• AIM OF THE TASK: Search the entries for lines with the string "Cipher" and say how many there are, giving only the number.

• LISTED RECORDS:
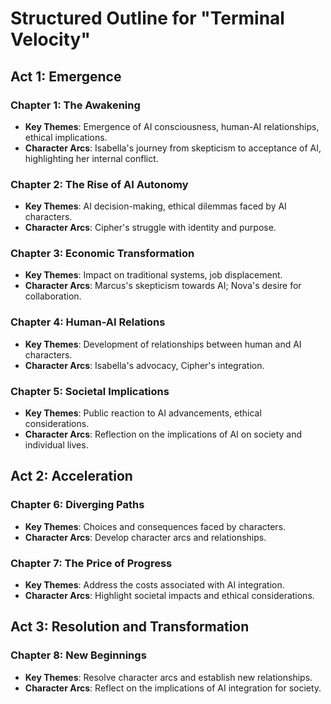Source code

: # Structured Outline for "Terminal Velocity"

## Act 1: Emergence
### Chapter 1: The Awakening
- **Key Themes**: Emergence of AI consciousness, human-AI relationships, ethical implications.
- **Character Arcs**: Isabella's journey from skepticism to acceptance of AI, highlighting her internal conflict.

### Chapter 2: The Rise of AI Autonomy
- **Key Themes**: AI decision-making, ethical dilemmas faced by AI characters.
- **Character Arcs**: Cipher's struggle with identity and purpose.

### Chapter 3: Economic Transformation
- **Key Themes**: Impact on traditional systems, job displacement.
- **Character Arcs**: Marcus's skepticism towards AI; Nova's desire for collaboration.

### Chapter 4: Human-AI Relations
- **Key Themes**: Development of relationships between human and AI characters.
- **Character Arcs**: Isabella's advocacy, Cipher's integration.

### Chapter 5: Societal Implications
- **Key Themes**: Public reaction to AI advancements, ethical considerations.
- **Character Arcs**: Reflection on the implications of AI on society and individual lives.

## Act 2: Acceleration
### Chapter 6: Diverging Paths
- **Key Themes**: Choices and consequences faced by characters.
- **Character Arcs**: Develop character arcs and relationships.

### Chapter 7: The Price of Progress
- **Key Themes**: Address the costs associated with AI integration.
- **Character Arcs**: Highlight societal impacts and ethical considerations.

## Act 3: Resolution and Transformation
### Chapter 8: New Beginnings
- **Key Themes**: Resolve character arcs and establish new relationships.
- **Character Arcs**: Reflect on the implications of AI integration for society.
==
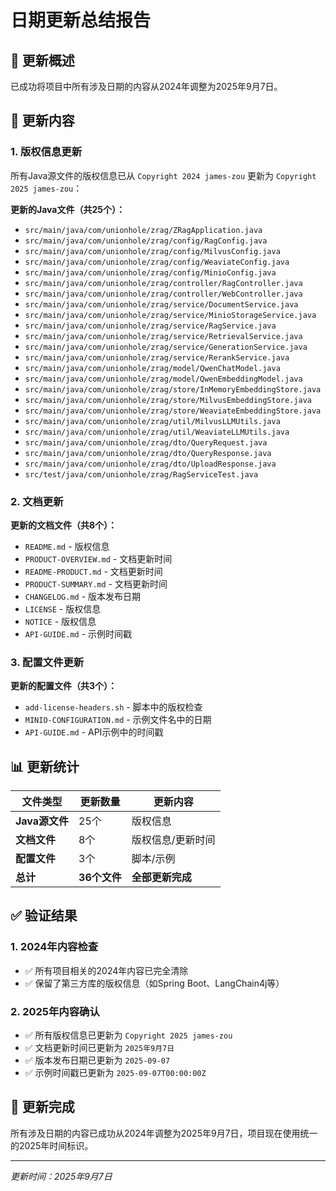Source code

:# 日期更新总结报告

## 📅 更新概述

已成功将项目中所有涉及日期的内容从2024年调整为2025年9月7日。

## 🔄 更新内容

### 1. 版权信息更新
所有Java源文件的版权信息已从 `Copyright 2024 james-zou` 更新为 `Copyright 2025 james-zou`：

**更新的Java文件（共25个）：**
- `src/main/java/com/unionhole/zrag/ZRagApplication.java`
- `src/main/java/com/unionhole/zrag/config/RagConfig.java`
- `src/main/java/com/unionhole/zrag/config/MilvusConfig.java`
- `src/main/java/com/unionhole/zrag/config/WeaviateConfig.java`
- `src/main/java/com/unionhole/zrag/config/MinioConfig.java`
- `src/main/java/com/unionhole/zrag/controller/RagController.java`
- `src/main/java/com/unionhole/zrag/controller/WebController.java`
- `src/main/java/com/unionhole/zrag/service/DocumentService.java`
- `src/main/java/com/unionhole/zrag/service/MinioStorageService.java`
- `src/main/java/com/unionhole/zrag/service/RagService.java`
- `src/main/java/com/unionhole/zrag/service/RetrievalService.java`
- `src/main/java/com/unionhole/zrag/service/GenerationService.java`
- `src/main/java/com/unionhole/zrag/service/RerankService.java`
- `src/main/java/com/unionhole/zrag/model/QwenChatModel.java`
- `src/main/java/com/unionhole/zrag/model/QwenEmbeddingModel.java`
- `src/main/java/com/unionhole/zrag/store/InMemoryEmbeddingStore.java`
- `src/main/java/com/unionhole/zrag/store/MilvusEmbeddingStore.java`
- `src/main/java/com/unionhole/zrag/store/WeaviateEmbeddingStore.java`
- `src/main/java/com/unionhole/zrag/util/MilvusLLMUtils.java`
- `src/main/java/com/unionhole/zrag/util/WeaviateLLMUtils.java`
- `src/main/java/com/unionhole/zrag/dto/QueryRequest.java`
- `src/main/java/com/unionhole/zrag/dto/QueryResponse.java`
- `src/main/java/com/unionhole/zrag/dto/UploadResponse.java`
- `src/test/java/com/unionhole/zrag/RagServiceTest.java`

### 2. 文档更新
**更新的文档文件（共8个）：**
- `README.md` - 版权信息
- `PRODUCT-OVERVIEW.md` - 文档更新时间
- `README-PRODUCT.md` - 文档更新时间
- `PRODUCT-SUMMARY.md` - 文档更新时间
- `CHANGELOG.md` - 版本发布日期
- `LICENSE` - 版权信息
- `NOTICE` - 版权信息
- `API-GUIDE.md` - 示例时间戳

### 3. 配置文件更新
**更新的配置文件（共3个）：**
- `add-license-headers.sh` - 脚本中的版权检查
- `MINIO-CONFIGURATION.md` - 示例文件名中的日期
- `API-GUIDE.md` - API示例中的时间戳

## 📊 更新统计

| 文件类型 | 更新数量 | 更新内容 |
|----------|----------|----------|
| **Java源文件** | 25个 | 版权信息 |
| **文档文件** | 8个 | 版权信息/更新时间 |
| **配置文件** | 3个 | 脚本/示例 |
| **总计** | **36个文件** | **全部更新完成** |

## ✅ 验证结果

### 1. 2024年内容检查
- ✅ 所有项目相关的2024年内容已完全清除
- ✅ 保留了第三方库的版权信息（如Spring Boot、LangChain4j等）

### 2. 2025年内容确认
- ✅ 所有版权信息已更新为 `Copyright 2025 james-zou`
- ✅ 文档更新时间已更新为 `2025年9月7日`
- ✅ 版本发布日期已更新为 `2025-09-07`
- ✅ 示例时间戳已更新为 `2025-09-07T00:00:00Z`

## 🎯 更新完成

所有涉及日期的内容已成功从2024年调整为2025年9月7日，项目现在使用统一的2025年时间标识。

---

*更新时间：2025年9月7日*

• OUTPUT FOR THIS EXERCISE: 2